◆ **EXERCISE AIM**: Go through the listing below and return every line exactly.

◆ **RECORDS SUPPLIED**:
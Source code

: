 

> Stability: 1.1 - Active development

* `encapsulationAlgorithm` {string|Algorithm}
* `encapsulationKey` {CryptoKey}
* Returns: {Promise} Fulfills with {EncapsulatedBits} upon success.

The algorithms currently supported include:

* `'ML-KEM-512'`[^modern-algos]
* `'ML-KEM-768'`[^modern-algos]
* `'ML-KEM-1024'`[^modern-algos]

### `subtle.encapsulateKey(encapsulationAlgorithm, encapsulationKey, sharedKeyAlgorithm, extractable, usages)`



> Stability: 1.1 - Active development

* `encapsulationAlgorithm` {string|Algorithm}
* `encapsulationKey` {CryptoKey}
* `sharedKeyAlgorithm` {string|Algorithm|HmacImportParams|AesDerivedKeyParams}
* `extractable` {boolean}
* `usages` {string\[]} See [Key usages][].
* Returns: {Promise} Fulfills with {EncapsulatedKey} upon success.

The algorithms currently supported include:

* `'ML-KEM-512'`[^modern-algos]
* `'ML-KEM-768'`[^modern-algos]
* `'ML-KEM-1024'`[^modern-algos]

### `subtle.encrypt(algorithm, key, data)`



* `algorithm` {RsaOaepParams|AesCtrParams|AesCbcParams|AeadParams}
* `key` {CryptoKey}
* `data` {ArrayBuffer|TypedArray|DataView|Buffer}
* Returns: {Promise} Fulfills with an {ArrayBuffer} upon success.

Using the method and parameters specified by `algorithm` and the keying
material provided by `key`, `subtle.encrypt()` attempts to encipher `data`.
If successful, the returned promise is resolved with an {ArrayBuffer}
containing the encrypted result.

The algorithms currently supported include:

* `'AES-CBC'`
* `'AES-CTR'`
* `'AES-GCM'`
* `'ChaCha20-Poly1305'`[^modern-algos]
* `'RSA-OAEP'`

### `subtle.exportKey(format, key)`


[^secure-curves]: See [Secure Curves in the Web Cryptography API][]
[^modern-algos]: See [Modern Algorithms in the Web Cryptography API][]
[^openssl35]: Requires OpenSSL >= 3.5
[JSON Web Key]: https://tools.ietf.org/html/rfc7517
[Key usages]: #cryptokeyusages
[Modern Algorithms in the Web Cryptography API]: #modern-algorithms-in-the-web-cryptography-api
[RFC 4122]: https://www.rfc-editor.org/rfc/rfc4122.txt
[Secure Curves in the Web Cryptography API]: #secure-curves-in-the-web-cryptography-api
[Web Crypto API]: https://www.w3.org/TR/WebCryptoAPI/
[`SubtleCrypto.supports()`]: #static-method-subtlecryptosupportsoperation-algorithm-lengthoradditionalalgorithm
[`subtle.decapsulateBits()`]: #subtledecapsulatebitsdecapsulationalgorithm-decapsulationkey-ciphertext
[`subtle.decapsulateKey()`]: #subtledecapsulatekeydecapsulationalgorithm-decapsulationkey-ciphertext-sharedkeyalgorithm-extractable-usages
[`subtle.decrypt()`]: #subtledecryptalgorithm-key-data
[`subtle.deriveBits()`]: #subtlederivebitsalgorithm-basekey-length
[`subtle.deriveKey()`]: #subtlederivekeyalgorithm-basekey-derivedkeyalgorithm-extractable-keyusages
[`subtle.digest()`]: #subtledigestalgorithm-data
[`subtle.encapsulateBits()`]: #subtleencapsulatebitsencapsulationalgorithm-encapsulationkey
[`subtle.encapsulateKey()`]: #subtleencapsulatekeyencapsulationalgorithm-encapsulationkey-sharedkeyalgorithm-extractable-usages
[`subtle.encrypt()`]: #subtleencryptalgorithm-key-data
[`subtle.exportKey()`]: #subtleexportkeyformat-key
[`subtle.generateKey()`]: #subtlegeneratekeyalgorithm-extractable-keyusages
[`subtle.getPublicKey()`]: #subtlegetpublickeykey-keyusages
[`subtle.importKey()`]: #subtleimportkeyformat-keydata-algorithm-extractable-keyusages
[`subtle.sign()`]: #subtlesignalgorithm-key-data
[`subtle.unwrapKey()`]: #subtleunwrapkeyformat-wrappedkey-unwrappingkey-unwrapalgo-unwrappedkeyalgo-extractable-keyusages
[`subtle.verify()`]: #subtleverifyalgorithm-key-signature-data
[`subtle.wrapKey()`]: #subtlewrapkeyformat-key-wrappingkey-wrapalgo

◆ **ANSWER BOX**:
Source code

: 

> Stability: 1.1 - Active development

* `encapsulationAlgorithm` {string|Algorithm}
* `encapsulationKey` {CryptoKey}
* Returns: {Promise} Fulfills with {EncapsulatedBits} upon success.

The algorithms currently supported include:

* `'ML-KEM-512'`[^modern-algos]
* `'ML-KEM-768'`[^modern-algos]
* `'ML-KEM-1024'`[^modern-algos]

### `subtle.encapsulateKey(encapsulationAlgorithm, encapsulationKey, sharedKeyAlgorithm, extractable, usages)`



> Stability: 1.1 - Active development

* `encapsulationAlgorithm` {string|Algorithm}
* `encapsulationKey` {CryptoKey}
* `sharedKeyAlgorithm` {string|Algorithm|HmacImportParams|AesDerivedKeyParams}
* `extractable` {boolean}
* `usages` {string\[]} See [Key usages][].
* Returns: {Promise} Fulfills with {EncapsulatedKey} upon success.

The algorithms currently supported include:

* `'ML-KEM-512'`[^modern-algos]
* `'ML-KEM-768'`[^modern-algos]
* `'ML-KEM-1024'`[^modern-algos]

### `subtle.encrypt(algorithm, key, data)`



* `algorithm` {RsaOaepParams|AesCtrParams|AesCbcParams|AeadParams}
* `key` {CryptoKey}
* `data` {ArrayBuffer|TypedArray|DataView|Buffer}
* Returns: {Promise} Fulfills with an {ArrayBuffer} upon success.

Using the method and parameters specified by `algorithm` and the keying
material provided by `key`, `subtle.encrypt()` attempts to encipher `data`.
If successful, the returned promise is resolved with an {ArrayBuffer}
containing the encrypted result.

The algorithms currently supported include:

* `'AES-CBC'`
* `'AES-CTR'`
* `'AES-GCM'`
* `'ChaCha20-Poly1305'`[^modern-algos]
* `'RSA-OAEP'`

### `subtle.exportKey(format, key)`


[^secure-curves]: See [Secure Curves in the Web Cryptography API][]
[^modern-algos]: See [Modern Algorithms in the Web Cryptography API][]
[^openssl35]: Requires OpenSSL >= 3.5
[JSON Web Key]: https://tools.ietf.org/html/rfc7517
[Key usages]: #cryptokeyusages
[Modern Algorithms in the Web Cryptography API]: #modern-algorithms-in-the-web-cryptography-api
[RFC 4122]: https://www.rfc-editor.org/rfc/rfc4122.txt
[Secure Curves in the Web Cryptography API]: #secure-curves-in-the-web-cryptography-api
[Web Crypto API]: https://www.w3.org/TR/WebCryptoAPI/
[`SubtleCrypto.supports()`]: #static-method-subtlecryptosupportsoperation-algorithm-lengthoradditionalalgorithm
[`subtle.decapsulateBits()`]: #subtledecapsulatebitsdecapsulationalgorithm-decapsulationkey-ciphertext
[`subtle.decapsulateKey()`]: #subtledecapsulatekeydecapsulationalgorithm-decapsulationkey-ciphertext-sharedkeyalgorithm-extractable-usages
[`subtle.decrypt()`]: #subtledecryptalgorithm-key-data
[`subtle.deriveBits()`]: #subtlederivebitsalgorithm-basekey-length
[`subtle.deriveKey()`]: #subtlederivekeyalgorithm-basekey-derivedkeyalgorithm-extractable-keyusages
[`subtle.digest()`]: #subtledigestalgorithm-data
[`subtle.encapsulateBits()`]: #subtleencapsulatebitsencapsulationalgorithm-encapsulationkey
[`subtle.encapsulateKey()`]: #subtleencapsulatekeyencapsulationalgorithm-encapsulationkey-sharedkeyalgorithm-extractable-usages
[`subtle.encrypt()`]: #subtleencryptalgorithm-key-data
[`subtle.exportKey()`]: #subtleexportkeyformat-key
[`subtle.generateKey()`]: #subtlegeneratekeyalgorithm-extractable-keyusages
[`subtle.getPublicKey()`]: #subtlegetpublickeykey-keyusages
[`subtle.importKey()`]: #subtleimportkeyformat-keydata-algorithm-extractable-keyusages
[`subtle.sign()`]: #subtlesignalgorithm-key-data
[`subtle.unwrapKey()`]: #subtleunwrapkeyformat-wrappedkey-unwrappingkey-unwrapalgo-unwrappedkeyalgo-extractable-keyusages
[`subtle.verify()`]: #subtleverifyalgorithm-key-signature-data
[`subtle.wrapKey()`]: #subtlewrapkeyformat-key-wrappingkey-wrapalgo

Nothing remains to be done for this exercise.